How can I be your dream?  Because even though I’m currently all the way in Arlington, celebrating my niece’s 3rd birthday (Happy Birthday, Shannon! — that’s the cool thing about the Internet, this’ll still be here in the future for her to read), I still made the time to put together this weekend’s edition of Lisa Marie’s Favorite Grindhouse and Exploitation Trailers.  And I can be your nightmare because … well, that’s my little secret.

Anyway, here’s this weekend’s trailers…

1) Beyond Evil (1980)

Several posts ago, I featured a trailer for a movie called Death Has Blue Eyes.  (I love that title, by the way.  I’m going to call my autobiography Lisa Marie Has Mismatched Eyes.)  Judging from the trailer, this movie could have been called Evil Will Have Wide Lapels.  Speaking of eyes, this is yet another movie from 1980 to feature someone shooting beams from her eyes.  Apparently, eye beams were a big deal in the early 80s.

2) The Dark (1979)

For example, The Dark came out in 1979 and what does it feature?  That’s right — laser beams being shot from the eyes.  Seriously, was this a metaphor for all the cocaine that I’ve heard people were snorting back then? 
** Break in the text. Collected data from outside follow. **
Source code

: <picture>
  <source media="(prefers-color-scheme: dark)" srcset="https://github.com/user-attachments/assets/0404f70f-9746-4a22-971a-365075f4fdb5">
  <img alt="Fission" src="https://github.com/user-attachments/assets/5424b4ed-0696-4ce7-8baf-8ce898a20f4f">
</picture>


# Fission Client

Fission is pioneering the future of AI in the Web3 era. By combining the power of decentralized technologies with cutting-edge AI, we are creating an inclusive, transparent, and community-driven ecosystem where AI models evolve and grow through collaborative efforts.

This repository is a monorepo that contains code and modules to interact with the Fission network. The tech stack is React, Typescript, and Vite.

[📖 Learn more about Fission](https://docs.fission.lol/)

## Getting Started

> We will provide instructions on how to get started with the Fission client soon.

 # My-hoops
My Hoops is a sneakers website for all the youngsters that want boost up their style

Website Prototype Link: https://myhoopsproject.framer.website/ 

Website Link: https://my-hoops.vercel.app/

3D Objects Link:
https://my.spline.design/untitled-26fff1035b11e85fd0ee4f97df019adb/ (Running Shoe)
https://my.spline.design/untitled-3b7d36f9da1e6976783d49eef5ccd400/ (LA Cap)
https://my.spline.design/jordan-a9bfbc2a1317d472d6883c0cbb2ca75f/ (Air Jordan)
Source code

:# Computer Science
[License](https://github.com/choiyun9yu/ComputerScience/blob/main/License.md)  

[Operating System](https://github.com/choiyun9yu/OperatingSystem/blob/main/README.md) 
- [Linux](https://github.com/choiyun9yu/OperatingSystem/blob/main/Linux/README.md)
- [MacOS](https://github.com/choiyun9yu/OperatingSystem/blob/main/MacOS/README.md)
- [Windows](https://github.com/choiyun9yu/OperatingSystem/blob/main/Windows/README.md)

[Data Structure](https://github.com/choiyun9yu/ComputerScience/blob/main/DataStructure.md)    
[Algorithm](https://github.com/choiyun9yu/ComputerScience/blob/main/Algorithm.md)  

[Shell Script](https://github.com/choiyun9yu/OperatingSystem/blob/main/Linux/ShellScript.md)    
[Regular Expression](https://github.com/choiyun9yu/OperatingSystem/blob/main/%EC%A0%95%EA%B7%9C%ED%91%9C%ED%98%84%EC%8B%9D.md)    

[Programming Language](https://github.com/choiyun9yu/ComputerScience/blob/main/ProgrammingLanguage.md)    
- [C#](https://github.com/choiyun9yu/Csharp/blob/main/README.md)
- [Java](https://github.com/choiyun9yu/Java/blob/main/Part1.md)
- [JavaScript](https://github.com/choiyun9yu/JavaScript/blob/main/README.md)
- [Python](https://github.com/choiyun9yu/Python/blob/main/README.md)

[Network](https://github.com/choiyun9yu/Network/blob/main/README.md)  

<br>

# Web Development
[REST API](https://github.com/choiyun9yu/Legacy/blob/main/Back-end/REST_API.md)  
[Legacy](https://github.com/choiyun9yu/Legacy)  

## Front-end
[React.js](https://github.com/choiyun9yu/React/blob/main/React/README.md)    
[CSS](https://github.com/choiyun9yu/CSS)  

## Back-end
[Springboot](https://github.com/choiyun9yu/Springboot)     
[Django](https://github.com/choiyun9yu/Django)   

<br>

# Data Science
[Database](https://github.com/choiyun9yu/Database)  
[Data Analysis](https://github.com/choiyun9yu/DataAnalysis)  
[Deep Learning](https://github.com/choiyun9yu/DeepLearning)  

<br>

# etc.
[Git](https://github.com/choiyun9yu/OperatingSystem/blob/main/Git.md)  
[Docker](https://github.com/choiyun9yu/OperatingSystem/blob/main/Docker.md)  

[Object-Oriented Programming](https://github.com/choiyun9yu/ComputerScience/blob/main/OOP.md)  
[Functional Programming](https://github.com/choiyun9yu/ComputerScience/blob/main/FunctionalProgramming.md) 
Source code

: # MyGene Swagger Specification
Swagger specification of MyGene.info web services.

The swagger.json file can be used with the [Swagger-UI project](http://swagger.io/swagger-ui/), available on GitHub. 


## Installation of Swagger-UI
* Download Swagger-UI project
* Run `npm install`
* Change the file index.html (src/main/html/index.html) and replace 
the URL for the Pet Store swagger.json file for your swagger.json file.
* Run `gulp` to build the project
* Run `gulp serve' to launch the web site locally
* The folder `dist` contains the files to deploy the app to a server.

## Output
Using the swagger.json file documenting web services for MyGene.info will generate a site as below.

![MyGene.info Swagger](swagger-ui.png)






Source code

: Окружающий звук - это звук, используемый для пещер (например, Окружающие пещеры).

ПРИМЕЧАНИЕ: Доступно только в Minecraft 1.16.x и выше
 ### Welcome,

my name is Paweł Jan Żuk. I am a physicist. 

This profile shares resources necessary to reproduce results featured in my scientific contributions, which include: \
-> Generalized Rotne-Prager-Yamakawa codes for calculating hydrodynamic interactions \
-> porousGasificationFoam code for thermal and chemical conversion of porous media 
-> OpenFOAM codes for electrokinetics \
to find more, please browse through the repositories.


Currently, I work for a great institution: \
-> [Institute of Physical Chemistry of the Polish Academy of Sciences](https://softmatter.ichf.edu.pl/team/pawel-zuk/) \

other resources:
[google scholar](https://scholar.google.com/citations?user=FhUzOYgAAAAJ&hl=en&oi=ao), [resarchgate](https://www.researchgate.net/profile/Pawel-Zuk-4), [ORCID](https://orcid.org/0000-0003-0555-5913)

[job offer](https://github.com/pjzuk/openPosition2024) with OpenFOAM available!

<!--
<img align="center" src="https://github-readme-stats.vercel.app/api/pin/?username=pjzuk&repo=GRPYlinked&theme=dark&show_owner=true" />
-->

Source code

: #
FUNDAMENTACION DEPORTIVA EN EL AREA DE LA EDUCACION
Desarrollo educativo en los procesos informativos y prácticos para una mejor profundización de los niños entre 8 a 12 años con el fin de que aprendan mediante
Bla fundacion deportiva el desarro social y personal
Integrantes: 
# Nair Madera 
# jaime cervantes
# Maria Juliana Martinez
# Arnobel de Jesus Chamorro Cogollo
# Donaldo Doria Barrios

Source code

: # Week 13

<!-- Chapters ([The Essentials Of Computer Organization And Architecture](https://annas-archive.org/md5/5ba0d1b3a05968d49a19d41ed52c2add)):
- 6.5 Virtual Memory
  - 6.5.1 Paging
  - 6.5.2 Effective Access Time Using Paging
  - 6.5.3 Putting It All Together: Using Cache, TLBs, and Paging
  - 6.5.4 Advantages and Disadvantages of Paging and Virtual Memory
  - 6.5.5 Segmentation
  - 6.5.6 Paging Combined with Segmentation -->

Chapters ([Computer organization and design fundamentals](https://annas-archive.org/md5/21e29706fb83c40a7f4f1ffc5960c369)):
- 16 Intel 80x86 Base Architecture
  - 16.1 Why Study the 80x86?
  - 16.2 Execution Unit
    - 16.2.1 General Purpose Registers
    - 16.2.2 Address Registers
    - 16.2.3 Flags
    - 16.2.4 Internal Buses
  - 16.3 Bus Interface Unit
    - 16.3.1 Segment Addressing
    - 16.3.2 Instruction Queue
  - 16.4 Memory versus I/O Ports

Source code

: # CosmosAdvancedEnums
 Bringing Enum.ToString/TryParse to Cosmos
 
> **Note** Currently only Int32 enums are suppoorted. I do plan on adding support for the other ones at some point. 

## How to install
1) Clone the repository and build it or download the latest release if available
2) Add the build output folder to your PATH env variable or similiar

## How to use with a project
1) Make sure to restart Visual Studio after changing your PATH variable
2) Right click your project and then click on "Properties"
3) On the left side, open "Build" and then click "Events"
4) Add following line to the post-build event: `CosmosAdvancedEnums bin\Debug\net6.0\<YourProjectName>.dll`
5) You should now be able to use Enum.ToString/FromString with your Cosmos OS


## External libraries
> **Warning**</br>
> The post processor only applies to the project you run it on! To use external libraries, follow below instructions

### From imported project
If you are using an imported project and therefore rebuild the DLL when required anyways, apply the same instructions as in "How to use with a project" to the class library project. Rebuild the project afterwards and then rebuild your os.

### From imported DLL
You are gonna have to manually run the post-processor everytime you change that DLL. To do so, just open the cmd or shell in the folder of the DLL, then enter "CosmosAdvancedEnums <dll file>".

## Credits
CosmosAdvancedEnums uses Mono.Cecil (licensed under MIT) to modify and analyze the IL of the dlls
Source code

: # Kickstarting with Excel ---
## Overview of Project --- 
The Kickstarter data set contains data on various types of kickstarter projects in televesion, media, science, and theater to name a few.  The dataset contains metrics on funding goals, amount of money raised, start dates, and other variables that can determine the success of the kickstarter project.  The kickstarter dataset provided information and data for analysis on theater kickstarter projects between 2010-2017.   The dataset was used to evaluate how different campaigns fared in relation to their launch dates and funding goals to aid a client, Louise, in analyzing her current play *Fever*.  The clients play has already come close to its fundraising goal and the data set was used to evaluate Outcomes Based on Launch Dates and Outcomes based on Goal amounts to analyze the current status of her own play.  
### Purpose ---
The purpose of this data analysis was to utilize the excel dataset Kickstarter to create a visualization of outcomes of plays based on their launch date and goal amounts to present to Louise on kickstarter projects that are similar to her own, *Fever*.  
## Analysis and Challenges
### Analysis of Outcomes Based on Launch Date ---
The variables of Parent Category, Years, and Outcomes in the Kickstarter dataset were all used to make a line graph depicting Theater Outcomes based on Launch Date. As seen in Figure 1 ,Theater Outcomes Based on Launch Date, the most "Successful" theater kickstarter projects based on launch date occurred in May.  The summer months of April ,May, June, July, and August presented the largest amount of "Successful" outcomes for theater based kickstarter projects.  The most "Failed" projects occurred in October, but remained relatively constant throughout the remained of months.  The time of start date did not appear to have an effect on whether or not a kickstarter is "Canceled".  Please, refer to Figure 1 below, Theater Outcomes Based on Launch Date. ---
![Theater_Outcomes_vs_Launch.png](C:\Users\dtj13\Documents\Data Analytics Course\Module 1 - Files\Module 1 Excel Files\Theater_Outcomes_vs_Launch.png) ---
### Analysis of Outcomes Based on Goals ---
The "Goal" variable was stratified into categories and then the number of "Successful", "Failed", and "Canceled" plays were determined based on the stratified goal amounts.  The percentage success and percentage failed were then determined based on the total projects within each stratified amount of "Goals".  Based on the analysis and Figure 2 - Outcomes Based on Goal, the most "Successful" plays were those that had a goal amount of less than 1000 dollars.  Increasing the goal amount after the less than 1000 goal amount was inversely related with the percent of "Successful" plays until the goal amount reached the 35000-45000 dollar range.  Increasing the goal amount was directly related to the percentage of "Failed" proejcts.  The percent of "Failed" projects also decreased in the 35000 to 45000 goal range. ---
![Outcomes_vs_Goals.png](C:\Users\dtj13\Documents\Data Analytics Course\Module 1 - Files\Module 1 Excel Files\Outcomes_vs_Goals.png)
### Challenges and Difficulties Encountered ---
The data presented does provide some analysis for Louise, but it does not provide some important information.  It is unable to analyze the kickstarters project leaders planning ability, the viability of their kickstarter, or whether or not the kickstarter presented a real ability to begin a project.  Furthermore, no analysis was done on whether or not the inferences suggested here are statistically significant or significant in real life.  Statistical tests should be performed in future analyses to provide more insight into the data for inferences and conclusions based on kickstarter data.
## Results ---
3) Parts: The Clonus Horror (1979)

Films in the 70s and the early 80s were apparently not just obsessed with aliens shooting lasers from their eyes.  They were also obsessed with character actor Keenan Wynn.  He was featured in The Dark and, that same year, he was also featured in Parts: The Clonus Horror.  As for Clonus Horror, I’m guessing that it must be a grindhouse version of one of last year’s best films, Never Let Me Go.

4) The Clones (1973)

Speaking of clones, here’s the trailer for The Clones.  Now, some people have claimed that this might be the most boring trailer ever but I kinda like it just because I think the constant switching from the overly dry voice over to the more surreal scenes of the film creates a kinda neat effect.  Believe it or not, I actually have a battered old VHS copy of this film.  And it’s not half bad.  It ends with this really neat gunfight at an abandoned amusement park that — for some reason — just happens to be sitting out in the middle of Death Valley.  Oh, and John Drew Barrymore is in it, acting like John Drew Barrymore.  (I also love the fact that apparently, cloning was such a new concept at this point that the trailer had to include a guide to make sure people understood how to properly pronounce the word.)

5) Rituals (1977)

Actually, I guess the 70s most have been scary all around because apparently, not even Hal Holbrook was safe.  I’ve heard good things about this movie though I’ve never actually seen it.  I know Code Red announced a DVD release but is Code Red even in business anymore?  It’s difficult to keep track.  Anyway, this looks like a good movie to have on hand if I ever have to justify why I don’t camp.

6) Venus In Furs (196?)

Well, the 70s are pretty icky, huh?  Maybe it’d be better if we took our cinematic time machine back to the 60s, when this adaptation of the Marquis De Sade’s Venus in Furs was apparently made and released.  I don’t know much about this film beyond the fact that it is not to be confused with Jess Franco’s Venus in Furs, which starred James Darren and Klaus Kinksi.